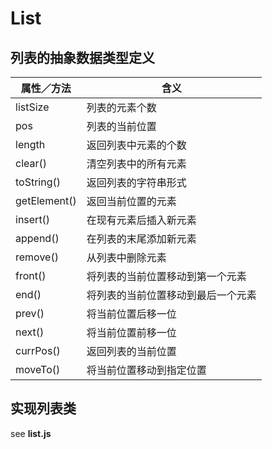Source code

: # List

## 列表的抽象数据类型定义

属性／方法|含义
----|----
listSize|列表的元素个数
pos|列表的当前位置
length|返回列表中元素的个数
clear()|清空列表中的所有元素
toString()|返回列表的字符串形式
getElement()|返回当前位置的元素
insert()|在现有元素后插入新元素
append()|在列表的末尾添加新元素
remove()|从列表中删除元素
front()|将列表的当前位置移动到第一个元素
end()|将列表的当前位置移动到最后一个元素
prev()|将当前位置后移一位
next()|将当前位置前移一位
currPos()|返回列表的当前位置
moveTo()|将当前位置移动到指定位置

## 实现列表类

see **list.js**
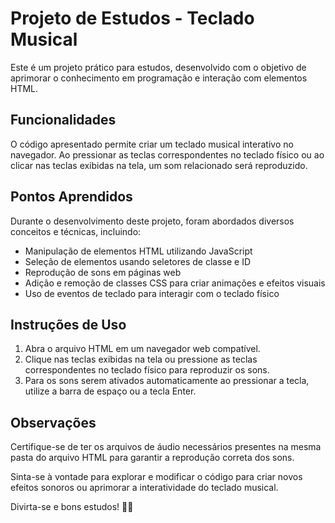 # Projeto de Estudos - Teclado Musical

Este é um projeto prático para estudos, desenvolvido com o objetivo de aprimorar o conhecimento em programação e interação com elementos HTML.

## Funcionalidades

O código apresentado permite criar um teclado musical interativo no navegador. Ao pressionar as teclas correspondentes no teclado físico ou ao clicar nas teclas exibidas na tela, um som relacionado será reproduzido.

## Pontos Aprendidos

Durante o desenvolvimento deste projeto, foram abordados diversos conceitos e técnicas, incluindo:

- Manipulação de elementos HTML utilizando JavaScript
- Seleção de elementos usando seletores de classe e ID
- Reprodução de sons em páginas web
- Adição e remoção de classes CSS para criar animações e efeitos visuais
- Uso de eventos de teclado para interagir com o teclado físico

## Instruções de Uso

1. Abra o arquivo HTML em um navegador web compatível.
2. Clique nas teclas exibidas na tela ou pressione as teclas correspondentes no teclado físico para reproduzir os sons.
3. Para os sons serem ativados automaticamente ao pressionar a tecla, utilize a barra de espaço ou a tecla Enter.

## Observações

Certifique-se de ter os arquivos de áudio necessários presentes na mesma pasta do arquivo HTML para garantir a reprodução correta dos sons.

Sinta-se à vontade para explorar e modificar o código para criar novos efeitos sonoros ou aprimorar a interatividade do teclado musical.

Divirta-se e bons estudos! 🎹🎶
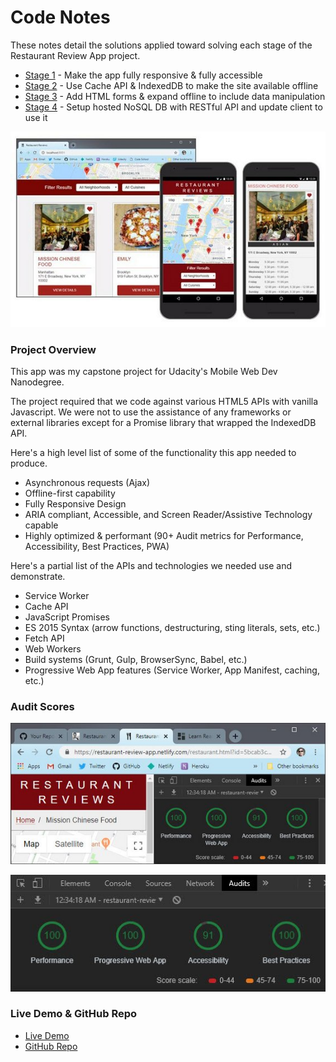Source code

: <!-- markdownlint-disable MD022 MD024 MD032 -->
# Code Notes

These notes detail the solutions applied toward solving each stage of the Restaurant Review App project.

- [Stage 1](stage1.html) - Make the app fully responsive & fully accessible
- [Stage 2](stage2.html) - Use Cache API & IndexedDB to make the site available offline
- [Stage 3](stage3.html) - Add HTML forms & expand offline to include data manipulation
- [Stage 4](stage4.html) - Setup hosted NoSQL DB with RESTful API and update client to use it

[![Restaurant Review App](./assets/images/hero-small.jpg)](./assets/images/hero.jpg)

### Project Overview
This app was my capstone project for Udacity's Mobile Web Dev Nanodegree.

The project required that we code against various HTML5 APIs with vanilla Javascript. We were not to use the assistance of any frameworks or external libraries except for a Promise library that wrapped the IndexedDB API.

Here's a high level list of some of the functionality this app needed to produce.

- Asynchronous requests (Ajax)
- Offline-first capability
- Fully Responsive Design
- ARIA compliant, Accessible, and Screen Reader/Assistive Technology capable
- Highly optimized & performant (90+ Audit metrics for Performance, Accessibility, Best Practices, PWA)

Here's a partial list of the APIs and technologies we needed use and demonstrate.

- Service Worker
- Cache API
- JavaScript Promises
- ES 2015 Syntax (arrow functions, destructuring, sting literals, sets, etc.)
- Fetch API
- Web Workers
- Build systems (Grunt, Gulp, BrowserSync, Babel, etc.)
- Progressive Web App features (Service Worker, App Manifest, caching, etc.)

### Audit Scores
[![Audit 1](./assets/images/audit2-small.jpg)](./assets/images/audit2.jpg)

[![Audit 2](./assets/images/audit1-small.jpg)](./assets/images/audit1.jpg)

### Live Demo & GitHub Repo

- [Live Demo](https://restaurant-review-app.netlify.com)
- [GitHub Repo](https://github.com/james-priest/mws-restaurant-stage-1)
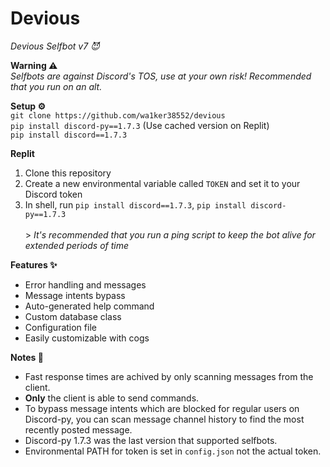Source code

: # Devious
*Devious Selfbot v7 😈*

**Warning ⚠️** <br>
*Selfbots are against Discord's TOS, use at your own risk! Recommended that you run on an alt.*

**Setup ⚙️** <br>
`git clone https://github.com/wa1ker38552/devious` <br>
`pip install discord-py==1.7.3` (Use cached version on Replit) <br>
`pip install discord==1.7.3`

**Replit** <br>
1. Clone this repository
2. Create a new environmental variable called `TOKEN` and set it to your Discord token
3. In shell, run `pip install discord==1.7.3`, `pip install discord-py==1.7.3`
<br><br>> *It's recommended that you run a ping script to keep the bot alive for extended periods of time*

**Features ✨**
- Error handling and messages
- Message intents bypass
- Auto-generated help command
- Custom database class
- Configuration file
- Easily customizable with cogs

**Notes 📝** <br>
- Fast response times are achived by only scanning messages from the client.
- **Only** the client is able to send commands.
- To bypass message intents which are blocked for regular users on Discord-py, you can scan message channel history to find the most recently posted message.
- Discord-py 1.7.3 was the last version that supported selfbots.
- Environmental PATH for token is set in `config.json` not the actual token.
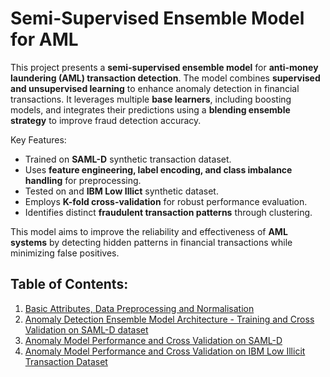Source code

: # Semi-Supervised Ensemble Model for AML

  

This project presents a **semi-supervised ensemble model** for **anti-money laundering (AML) transaction detection**. The model combines **supervised and unsupervised learning** to enhance anomaly detection in financial transactions. It leverages multiple **base learners**, including boosting models, and integrates their predictions using a **blending ensemble strategy** to improve fraud detection accuracy.  

Key Features:  
- Trained on **SAML-D** synthetic transaction dataset.  
- Uses **feature engineering, label encoding, and class imbalance handling** for preprocessing.
- Tested on and **IBM Low Illict** synthetic dataset. 
- Employs **K-fold cross-validation** for robust performance evaluation.  
- Identifies distinct **fraudulent transaction patterns** through clustering.  

This model aims to improve the reliability and effectiveness of **AML systems** by detecting hidden patterns in financial transactions while minimizing false positives.

## Table of Contents:

1. [Basic Attributes, Data Preprocessing and Normalisation](Research_Project___AML_Anomaly_Detection_Model___Basic_Attributes,_Data_Preprocessing_&_Normalisation.ipynb)
2. [Anomaly Detection Ensemble Model Architecture - Training and Cross Validation on SAML-D dataset](Project_Research___AML_using_Semi_Supervised_Learning_Models___Blending_with_RF_(1).ipynb)
3. [Anomaly Model Performance and Cross Validation on SAML-D](Project_Research___AML___Model_Performance_&_Cross_Validation___SAML_D.ipynb)
4. [Anomaly Model Performance and Cross Validation on IBM Low Illicit Transaction Dataset](Project_Research_7C_IBM_Transaction_for_AML_LI_Small_Transactions_7C_Model_Performance_&_Cross_Validation.ipynb)
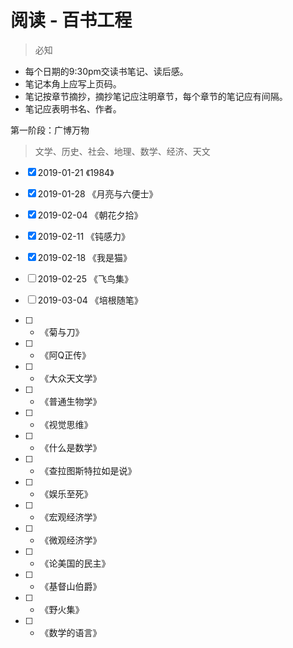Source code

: # 阅读 - 百书工程

> 必知 
- 每个日期的9:30pm交读书笔记、读后感。
- 笔记本角上应写上页码。
- 笔记按章节摘抄，摘抄笔记应注明章节，每个章节的笔记应有间隔。
- 笔记应表明书名、作者。

第一阶段：广博万物
> 文学、历史、社会、地理、数学、经济、天文

- [x] 2019-01-21 《1984》

- [x] 2019-01-28 《月亮与六便士》

- [x] 2019-02-04 《朝花夕拾》

- [x] 2019-02-11 《钝感力》

- [x] 2019-02-18 《我是猫》

- [ ] 2019-02-25 《飞鸟集》

- [ ] 2019-03-04 《培根随笔》

- [ ] - 《菊与刀》

- [ ] - 《阿Q正传》

- [ ] - 《大众天文学》

- [ ] - 《普通生物学》

- [ ] - 《视觉思维》

- [ ] - 《什么是数学》

- [ ] - 《查拉图斯特拉如是说》

- [ ] - 《娱乐至死》

- [ ] - 《宏观经济学》

- [ ] - 《微观经济学》

- [ ] - 《论美国的民主》

- [ ] - 《基督山伯爵》

- [ ] - 《野火集》

- [ ] - 《数学的语言》

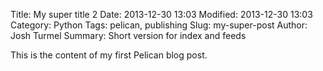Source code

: Title: My super title 2
Date: 2013-12-30 13:03
Modified: 2013-12-30 13:03
Category: Python
Tags: pelican, publishing
Slug: my-super-post
Author: Josh Turmel
Summary: Short version for index and feeds

This is the content of my first Pelican blog post.
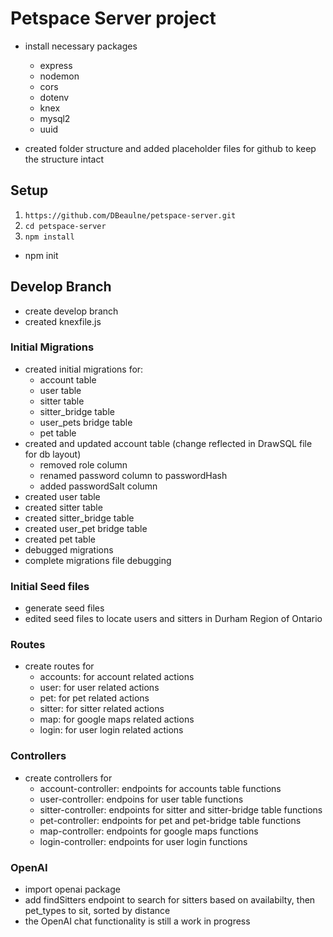 # Petspace Server project

- install necessary packages

  - express
  - nodemon
  - cors
  - dotenv
  - knex
  - mysql2
  - uuid

- created folder structure and added placeholder files for github to keep the structure intact

## Setup

1.  `https://github.com/DBeaulne/petspace-server.git`
2.  `cd petspace-server`
3.  `npm install`

- npm init

## Develop Branch

- create develop branch
- created knexfile.js

### Initial Migrations

- created initial migrations for:
  - account table
  - user table
  - sitter table
  - sitter_bridge table
  - user_pets bridge table
  - pet table
- created and updated account table (change reflected in DrawSQL file for db layout)
  - removed role column
  - renamed password column to passwordHash
  - added passwordSalt column
- created user table
- created sitter table
- created sitter_bridge table
- created user_pet bridge table
- created pet table
- debugged migrations
- complete migrations file debugging

### Initial Seed files

- generate seed files
- edited seed files to locate users and sitters in Durham Region of Ontario

### Routes

- create routes for
  - accounts: for account related actions
  - user: for user related actions
  - pet: for pet related actions
  - sitter: for sitter related actions
  - map: for google maps related actions
  - login: for user login related actions

### Controllers

- create controllers for
  - account-controller: endpoints for accounts table functions
  - user-controller: endpoins for user table functions
  - sitter-controller: endpoints for sitter and sitter-bridge table functions
  - pet-controller: endpoints for pet and pet-bridge table functions
  - map-controller: endpoints for google maps functions
  - login-controller: endpoints for user login functions

### OpenAI

- import openai package
- add findSitters endpoint to search for sitters based on availabilty, then pet_types to sit, sorted by distance
- the OpenAI chat functionality is still a work in progress
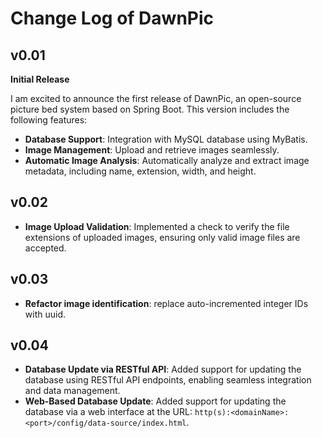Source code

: # Change Log of DawnPic

## v0.01

**Initial Release**

I am excited to announce the first release of DawnPic, an open-source picture bed system based on Spring Boot. This version includes the following features:

- **Database Support**: Integration with MySQL database using MyBatis.
- **Image Management**: Upload and retrieve images seamlessly.
- **Automatic Image Analysis**: Automatically analyze and extract image metadata, including name, extension, width, and height.

## v0.02

- **Image Upload Validation**: Implemented a check to verify the file extensions of uploaded images, ensuring only valid image files are accepted.

## v0.03

- **Refactor image identification**: replace auto-incremented integer IDs with uuid.

## v0.04

- **Database Update via RESTful API**: Added support for updating the database using RESTful API endpoints, enabling seamless integration and data management.
- **Web-Based Database Update**: Added support for updating the database via a web interface at the URL: `http(s):<domainName>:<port>/config/data-source/index.html`.
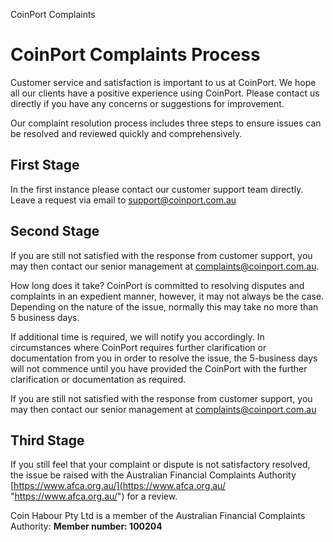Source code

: CoinPort Complaints      

# CoinPort Complaints Process

Customer service and satisfaction is important to us at CoinPort. We hope all our clients have a positive experience using CoinPort. Please contact us directly if you have any concerns or suggestions for improvement.

Our complaint resolution process includes three steps to ensure issues can be resolved and reviewed quickly and comprehensively.

## First Stage

In the first instance please contact our customer support team directly. Leave a request via email to support@coinport.com.au

## Second Stage

If you are still not satisfied with the response from customer support, you may then contact our senior management at complaints@coinport.com.au.

How long does it take? CoinPort is committed to resolving disputes and complaints in an expedient manner, however, it may not always be the case. Depending on the nature of the issue, normally this may take no more than 5 business days.

If additional time is required, we will notify you accordingly. In circumstances where CoinPort requires further clarification or documentation from you in order to resolve the issue, the 5-business days will not commence until you have provided the CoinPort with the further clarification or documentation as required.

If you are still not satisfied with the response from customer support, you may then contact our senior management at complaints@coinport.com.au

## Third Stage

If you still feel that your complaint or dispute is not satisfactory resolved, the issue be raised with the Australian Financial Complaints Authority [https://www.afca.org.au/](https://www.afca.org.au/ "https://www.afca.org.au/") for a review.

Coin Habour Pty Ltd is a member of the Australian Financial Complaints Authority: **Member number: 100204**
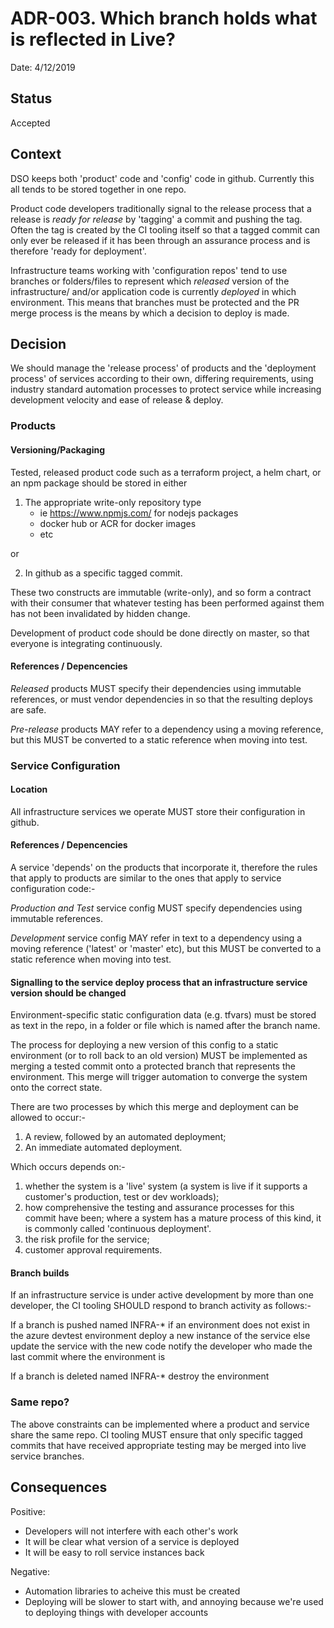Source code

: # ADR-003. Which branch holds what is reflected in Live?

Date: 4/12/2019

## Status

Accepted

## Context

DSO keeps both 'product' code and 'config' code in github. Currently this all tends to be stored together in one repo.

Product code developers traditionally signal to the release process that a release is _ready for release_ by 'tagging' a commit and pushing the tag. Often the tag is created by the CI tooling itself so that a tagged commit can only ever be released if it has been through an assurance process and is therefore 'ready for deployment'.

Infrastructure teams working with 'configuration repos' tend to use branches or folders/files to represent which _released_ version of the infrastructure/ and/or application code is currently _deployed_ in which environment. This means that branches must be protected and the PR merge process is the means by which a decision to deploy is made.  

## Decision

We should manage the 'release process' of products and the 'deployment process' of services according to their own, differing requirements, using industry standard automation processes to protect service while increasing development velocity and ease of release & deploy. 

### Products

#### Versioning/Packaging

Tested, released product code such as a terraform project, a helm chart, or an npm package should be stored in either 

1) The appropriate write-only repository type
	- ie https://www.npmjs.com/ for nodejs packages
	- docker hub or ACR for docker images
	- etc

or 

2) In github as a specific tagged commit.
	
These two constructs are immutable (write-only), and so form a contract with their consumer that whatever testing has been performed against them has not been invalidated by hidden change. 

Development of product code should be done directly on master, so that everyone is integrating continuously.

#### References / Depencencies

*Released* products MUST specify their dependencies using immutable references, or must vendor dependencies in so that the resulting deploys are safe.

*Pre-release* products MAY refer to a dependency using a moving reference, but this MUST be converted to a static reference when moving into test.

### Service Configuration

#### Location

All infrastructure services we operate MUST store their configuration in github.

#### References / Depencencies

A service 'depends' on the products that incorporate it, therefore the rules that apply to products are similar to the ones that apply to service configuration code:-

*Production and Test* service config MUST specify dependencies using immutable references.

*Development* service config MAY refer in text to a dependency using a moving reference ('latest' or 'master' etc), but this MUST be converted to a static reference when moving into test.

#### Signalling to the service deploy process that an infrastructure service version should be changed

Environment-specific static configuration data (e.g. tfvars) must be stored as text in the repo, in a folder or file which is named after the branch name.

The process for deploying a new version of this config to a static environment (or to roll back to an old version) MUST be implemented as merging a tested commit onto a protected branch that represents the environment. This merge will trigger automation to converge the system onto the correct state.

There are two processes by which this merge and deployment can be allowed to occur:-

1) A review, followed by an automated deployment;
2) An immediate automated deployment.

Which occurs depends on:-

1) whether the system is a 'live' system (a system is live if it supports a customer's production, test or dev workloads);
2) how comprehensive the testing and assurance processes for this commit have been; 
	where a system has a mature process of this kind, it is commonly called 'continuous deployment'.
3) the risk profile for the service;
4) customer approval requirements.


#### Branch builds

If an infrastructure service is under active development by more than one developer, the CI tooling SHOULD respond to branch activity as follows:-

If a branch is pushed named INFRA-*
	if an environment does not exist in the azure devtest environment
		deploy a new instance of the service
	else
		update the service with the new code
	notify the developer who made the last commit where the environment is

If a branch is deleted named INFRA-*
	destroy the environment


### Same repo?

The above constraints can be implemented where a product and service share the same repo. CI tooling MUST ensure that only specific tagged commits that have received appropriate testing may be merged into live service branches.

## Consequences

Positive:
- Developers will not interfere with each other's work
- It will be clear what version of a service is deployed
- It will be easy to roll service instances back

Negative:
- Automation libraries to acheive this must be created
- Deploying will be slower to start with, and annoying because we're used to deploying things with developer accounts
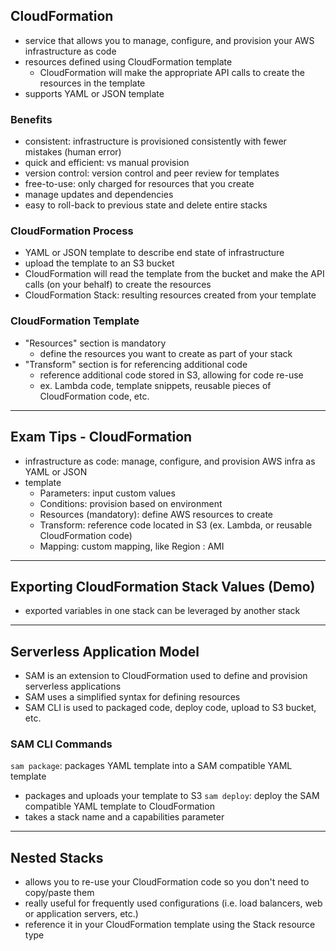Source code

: ## CloudFormation
- service that allows you to manage, configure, and provision your AWS infrastructure as code
- resources defined using CloudFormation template
  - CloudFormation will make the appropriate API calls to create the resources in the template
- supports YAML or JSON template

### Benefits
- consistent: infrastructure is provisioned consistently with fewer mistakes (human error)
- quick and efficient: vs manual provision
- version control: version control and peer review for templates
- free-to-use: only charged for resources that you create
- manage updates and dependencies
- easy to roll-back to previous state and delete entire stacks

### CloudFormation Process
- YAML or JSON template to describe end state of infrastructure
- upload the template to an S3 bucket
- CloudFormation will read the template from the bucket and make the API calls (on your behalf) to create the resources
- CloudFormation Stack: resulting resources created from your template

### CloudFormation Template
- "Resources" section is mandatory
  - define the resources you want to create as part of your stack
- "Transform" section is for referencing additional code
  - reference additional code stored in S3, allowing for code re-use
  - ex. Lambda code, template snippets, reusable pieces of CloudFormation code, etc.

---
## Exam Tips - CloudFormation
- infrastructure as code: manage, configure, and provision AWS infra as YAML or JSON
- template
  - Parameters: input custom values
  - Conditions: provision based on environment 
  - Resources (mandatory): define AWS resources to create
  - Transform: reference code located in S3 (ex. Lambda, or reusable CloudFormation code)
  - Mapping: custom mapping, like Region : AMI

---
## Exporting CloudFormation Stack Values (Demo)
- exported variables in one stack can be leveraged by another stack 

--- 
## Serverless Application Model
- SAM is an extension to CloudFormation used to define and provision serverless applications
- SAM uses a simplified syntax for defining resources
- SAM CLI is used to packaged code, deploy code, upload to S3 bucket, etc.

### SAM CLI Commands
`sam package`: packages YAML template into a SAM compatible YAML template
- packages and uploads your template to S3
`sam deploy`: deploy the SAM compatible YAML template to CloudFormation
- takes a stack name and a capabilities parameter

---
## Nested Stacks
- allows you to re-use your CloudFormation code so you don't need to copy/paste them
- really useful for frequently used configurations (i.e. load balancers, web or application servers, etc.)
- reference it in your CloudFormation template using the Stack resource type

::::::

# Your goal
Working through the entries above, copy every line in which "Region" is found.

# Response
- edited seed files to locate users and sitters in Durham Region of Ontario
  - Mapping: custom mapping, like Region : AMI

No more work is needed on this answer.